In City of Glass, bereaved novelist Daniel Quinn avoids the numbness of his "posthumous life" by fictionalising himself, vanishing into the parallel existence offered by "the mask of his pseudonym", growing steadily more convinced that his invented detective is a real person ("He had, of course, long ago stopped thinking of himself as real. If he lived in the world at all, it was only at one remove, through the imaginary person of Max Work. His detective necessarily had to be real"), and ultimately adopting the identity of Paul Auster, the stranger for whom he keeps receiving phonecalls.
By a simple trick of the intelligence, a deft little twist of naming, he felt incomparably lighter and freer. At the same time, he knew it was all an illusion. But there was a certain comfort in that. He had not really lost himself, he was merely pretending, and he could return to being Quinn whenever he wished.

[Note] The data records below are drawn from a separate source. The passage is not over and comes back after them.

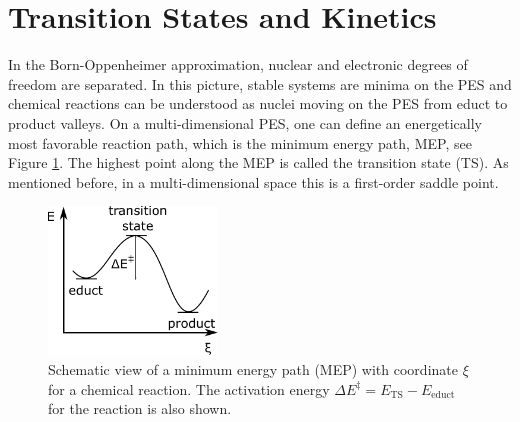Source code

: \documentclass[11pt,DIV=13,BCOR=5mm,a4paper,headinclude]{scrbook}
\begin{document}
\section{Transition States and Kinetics}\label{sec:tst}
In the Born-Oppenheimer approximation\cite{bornoppenheimer}, nuclear and electronic degrees of freedom are separated.
In this picture, stable systems are minima on the PES and chemical reactions can be understood as nuclei moving on the PES from educt to product valleys.
On a multi-dimensional PES, one can define an energetically most favorable reaction path, which is the minimum energy path, MEP, see Figure \ref{abb:mep}.
The highest point along the MEP is called the transition state (TS).
As mentioned before, in a multi-dimensional space this is a first-order saddle point.
\begin{figure}[!h]
\centering
 \includegraphics[width=0.4\textwidth]{figures/theory/MEP.pdf}
   \caption{Schematic view of a minimum energy path (MEP) with coordinate $\xi$ for a chemical reaction.
The activation energy $\Delta E^\ddagger= E_\textrm{TS}- E_\textrm{educt}$ for the reaction is also shown.}
            \label{abb:mep}
\end{figure}
\end{document}
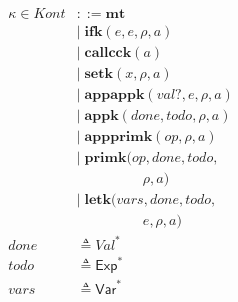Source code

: \documentclass[12pt,draft]{article}
\begin{document}
{\begin{multicols*}{2}
\begin{center}
\begin{align*}
\kappa \in \textit{Kont} &::= \textbf{mt} \\
        &|\; \textbf{ifk}(e, e, \rho, a) \\
        &|\; \textbf{callcck}(a) \\
        &|\; \textbf{setk}(x, \rho, a) \\
        &|\; \textbf{appappk}(val?, e, \rho, a) \\
        &|\; \textbf{appk}(done, todo, \rho, a) \\
        &|\; \textbf{appprimk}(op, \rho, a) \\
        &|\; \textbf{primk}(op, done, todo, \\
        &\;\;\;\;\;\;\;\;\;\;\;\;\;\;\;\;\;\rho, a) \\
        &|\; \textbf{letk}(vars, done, todo, \\
        &\;\;\;\;\;\;\;\;\;\;\;\;\;\;\;\;\;e, \rho, a) \\
done &\triangleq \textit{Val}^\ast \\
todo &\triangleq \textsf{Exp}^* \\
vars &\triangleq \textsf{Var}^*
\end{align*}
\end{center}
\end{multicols*}
}

\newpage
\end{document}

The fact that there was now a purpose to his being Paul Auster - a purpose that was becoming more and more important to him - served as a kind of moral justification for the charade and absolved him of having to defend his lie. For imagining himself as Auster had become synonymous in his mind with doing good in the world.
As a result of embracing the name - and thus in some senses the life - of Auster, Quinn gets mixed up in an obscure mystery involving a man named Peter Stillman. Stillman, the source of the quotation that forms the title of this post, warns Quinn/Auster that Stillman is not his real name either. As a child, not-Stillman was kept locked in a darkened room for nine years by his father. Quinn tells himself that this is "something happening the world", not a story, but he nonetheless writes notes on the case in the same red notebooks he uses for his fiction. As Quinn becomes obsessed with the case, his grip on reality - inevitably - steadily loosens. At first, this is expressed in fairly minor things, like losing track of time:
It was strange, he thought, how quickly time had passed in the Stillman apartment. If his calculations were correct, he had been there for more than fourteen hours. Within himself, however, it felt as though his stay had lasted three or four hours at most. He shrugged at the discrepancy and said to himself, "I must learn to look at my watch more often."
Time's slipperiness expands to include whole days, making the progression of the calendar seem dependent on the success of Quinn's investigations ("This is New York, and tomorrow will be June third. If all goes well, the following day will be the fourth. But nothing is certain"); at length, even our apparently omniscient narrator cannot provide any objective reality, since he is dependent on Quinn's own notebooks to reconstruct the tale. Quinn thinks he sees two Stillmans, prompting him to "crave an amoeba's body", so that he can follow both at once. Finally, the instability comes to affect even the sanctuary of his home; after a prolonged period spent living rough, Quinn tries to go home but finds someone else living in his apartment. (Naturally, he therefore moves into the now dead Stillman's place and, holed up in the fateful darkened room, loses himself in writing. I rather liked this as an ending.)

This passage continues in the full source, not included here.